我们通过前面类的学习了解到类的结构中有:isa,superclass,cache,bits。前面研究过isa和superclass的走位图,接下来我们来了解下cache相关。
cache_t
通过源码我们可以看到cache_t的实现如下:
struct cache_t {
private:
explicit_atomic<uintptr_t> _bucketsAndMaybeMask;
union {
struct {
explicit_atomic<mask_t> _maybeMask;
#if __LP64__
uint16_t _flags;
#endif
uint16_t _occupied;
};
explicit_atomic<preopt_cache_t *> _originalPreoptCache;
};
#if CACHE_MASK_STORAGE == CACHE_MASK_STORAGE_OUTLINED
// _bucketsAndMaybeMask is a buckets_t pointer
// _maybeMask is the buckets mask
static constexpr uintptr_t bucketsMask = ~0ul;
static_assert(!CONFIG_USE_PREOPT_CACHES, "preoptimized caches not supported");
#elif CACHE_MASK_STORAGE == CACHE_MASK_STORAGE_HIGH_16_BIG_ADDRS
static constexpr uintptr_t maskShift = 48;
static constexpr uintptr_t maxMask = ((uintptr_t)1 << (64 - maskShift)) - 1;
static constexpr uintptr_t bucketsMask = ((uintptr_t)1 << maskShift) - 1;
static_assert(bucketsMask >= MACH_VM_MAX_ADDRESS, "Bucket field doesn't have enough bits for arbitrary pointers.");
#if CONFIG_USE_PREOPT_CACHES
static constexpr uintptr_t preoptBucketsMarker = 1ul;
static constexpr uintptr_t preoptBucketsMask = bucketsMask & ~preoptBucketsMarker;
#endif
#elif CACHE_MASK_STORAGE == CACHE_MASK_STORAGE_HIGH_16
// _bucketsAndMaybeMask is a buckets_t pointer in the low 48 bits
// _maybeMask is unused, the mask is stored in the top 16 bits.

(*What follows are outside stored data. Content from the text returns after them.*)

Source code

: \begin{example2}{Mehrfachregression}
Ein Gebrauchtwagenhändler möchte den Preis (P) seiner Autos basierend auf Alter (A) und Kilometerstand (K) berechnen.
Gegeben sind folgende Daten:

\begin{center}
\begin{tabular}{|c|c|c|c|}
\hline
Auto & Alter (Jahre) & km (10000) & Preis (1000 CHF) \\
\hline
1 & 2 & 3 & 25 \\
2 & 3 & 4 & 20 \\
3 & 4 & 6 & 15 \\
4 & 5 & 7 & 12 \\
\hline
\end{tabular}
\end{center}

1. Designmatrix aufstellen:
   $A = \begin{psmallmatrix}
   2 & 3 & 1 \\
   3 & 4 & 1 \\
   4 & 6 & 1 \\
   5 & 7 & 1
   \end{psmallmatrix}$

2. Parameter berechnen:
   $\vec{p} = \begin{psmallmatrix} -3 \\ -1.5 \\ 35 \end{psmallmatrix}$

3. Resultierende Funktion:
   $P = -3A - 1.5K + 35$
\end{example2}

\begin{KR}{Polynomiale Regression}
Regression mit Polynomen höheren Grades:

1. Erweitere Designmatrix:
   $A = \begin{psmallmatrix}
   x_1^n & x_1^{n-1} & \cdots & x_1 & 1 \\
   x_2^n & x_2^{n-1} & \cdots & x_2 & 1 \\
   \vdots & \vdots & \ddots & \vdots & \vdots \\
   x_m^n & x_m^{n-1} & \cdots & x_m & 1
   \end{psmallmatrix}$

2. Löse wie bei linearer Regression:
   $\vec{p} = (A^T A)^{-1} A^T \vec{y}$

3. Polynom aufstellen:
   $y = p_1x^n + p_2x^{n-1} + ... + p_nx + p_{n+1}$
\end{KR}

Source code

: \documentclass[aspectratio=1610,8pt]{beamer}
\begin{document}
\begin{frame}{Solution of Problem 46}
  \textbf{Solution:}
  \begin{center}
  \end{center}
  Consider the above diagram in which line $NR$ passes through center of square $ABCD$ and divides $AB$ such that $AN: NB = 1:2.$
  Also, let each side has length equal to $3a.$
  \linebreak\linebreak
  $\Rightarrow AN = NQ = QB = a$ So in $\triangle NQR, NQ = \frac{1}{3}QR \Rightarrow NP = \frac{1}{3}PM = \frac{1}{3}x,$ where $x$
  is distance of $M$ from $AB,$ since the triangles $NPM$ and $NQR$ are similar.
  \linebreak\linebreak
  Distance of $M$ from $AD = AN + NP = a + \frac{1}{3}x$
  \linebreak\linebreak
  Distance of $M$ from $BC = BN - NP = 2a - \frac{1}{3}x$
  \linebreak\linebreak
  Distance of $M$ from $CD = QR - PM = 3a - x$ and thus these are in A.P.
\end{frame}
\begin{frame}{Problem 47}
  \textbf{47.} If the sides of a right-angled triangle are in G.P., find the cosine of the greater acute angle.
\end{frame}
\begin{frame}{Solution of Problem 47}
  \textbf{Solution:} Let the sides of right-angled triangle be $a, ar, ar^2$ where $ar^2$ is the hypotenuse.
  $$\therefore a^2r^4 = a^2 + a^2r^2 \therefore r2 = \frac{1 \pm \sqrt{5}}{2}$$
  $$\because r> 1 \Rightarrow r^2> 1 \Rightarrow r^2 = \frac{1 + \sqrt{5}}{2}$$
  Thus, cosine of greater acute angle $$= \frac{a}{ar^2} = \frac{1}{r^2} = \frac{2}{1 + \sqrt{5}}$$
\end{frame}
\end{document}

// How much the mask is shifted by.
static constexpr uintptr_t maskShift = 48;
// Additional bits after the mask which must be zero. msgSend
// takes advantage of these additional bits to construct the value
// `mask << 4` from `_maskAndBuckets` in a single instruction.
static constexpr uintptr_t maskZeroBits = 4;
// The largest mask value we can store.
static constexpr uintptr_t maxMask = ((uintptr_t)1 << (64 - maskShift)) - 1;
// The mask applied to `_maskAndBuckets` to retrieve the buckets pointer.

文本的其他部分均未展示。